**Extracted data**
· · ·

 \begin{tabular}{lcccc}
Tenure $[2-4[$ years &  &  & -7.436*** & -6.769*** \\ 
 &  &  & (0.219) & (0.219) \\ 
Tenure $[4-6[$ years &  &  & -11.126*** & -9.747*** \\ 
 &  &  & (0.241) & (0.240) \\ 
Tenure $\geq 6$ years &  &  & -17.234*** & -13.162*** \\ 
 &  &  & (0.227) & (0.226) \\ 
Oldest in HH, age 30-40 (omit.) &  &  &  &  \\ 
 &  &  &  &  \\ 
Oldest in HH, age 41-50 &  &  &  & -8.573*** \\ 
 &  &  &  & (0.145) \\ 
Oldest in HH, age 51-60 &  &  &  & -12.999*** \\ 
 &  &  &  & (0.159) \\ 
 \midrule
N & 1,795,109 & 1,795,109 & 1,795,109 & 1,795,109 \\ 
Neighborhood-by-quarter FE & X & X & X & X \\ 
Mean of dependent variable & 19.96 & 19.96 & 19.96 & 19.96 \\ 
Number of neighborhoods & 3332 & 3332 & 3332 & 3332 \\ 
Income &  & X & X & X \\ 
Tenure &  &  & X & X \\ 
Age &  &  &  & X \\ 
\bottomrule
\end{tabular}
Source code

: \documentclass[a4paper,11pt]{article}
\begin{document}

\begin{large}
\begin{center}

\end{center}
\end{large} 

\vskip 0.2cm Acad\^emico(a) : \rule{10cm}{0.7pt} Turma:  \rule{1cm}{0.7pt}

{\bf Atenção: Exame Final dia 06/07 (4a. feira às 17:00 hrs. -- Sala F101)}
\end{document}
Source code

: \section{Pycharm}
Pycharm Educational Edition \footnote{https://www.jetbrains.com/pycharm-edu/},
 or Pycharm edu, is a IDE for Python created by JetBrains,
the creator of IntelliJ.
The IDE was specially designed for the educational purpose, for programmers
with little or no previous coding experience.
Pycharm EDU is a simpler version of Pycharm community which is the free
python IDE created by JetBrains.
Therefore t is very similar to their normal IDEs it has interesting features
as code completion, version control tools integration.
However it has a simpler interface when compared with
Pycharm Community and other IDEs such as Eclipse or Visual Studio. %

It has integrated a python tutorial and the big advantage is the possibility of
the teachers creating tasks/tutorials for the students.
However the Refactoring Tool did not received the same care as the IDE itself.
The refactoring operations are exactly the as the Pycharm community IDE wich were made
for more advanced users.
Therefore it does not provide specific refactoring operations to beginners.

· · ·

**What you will do**
In the records above, locate the lines holding the word "operations". Copy each of them.

**Written solution**
The refactoring operations are exactly the as the Pycharm community IDE wich were made
Therefore it does not provide specific refactoring operations to beginners.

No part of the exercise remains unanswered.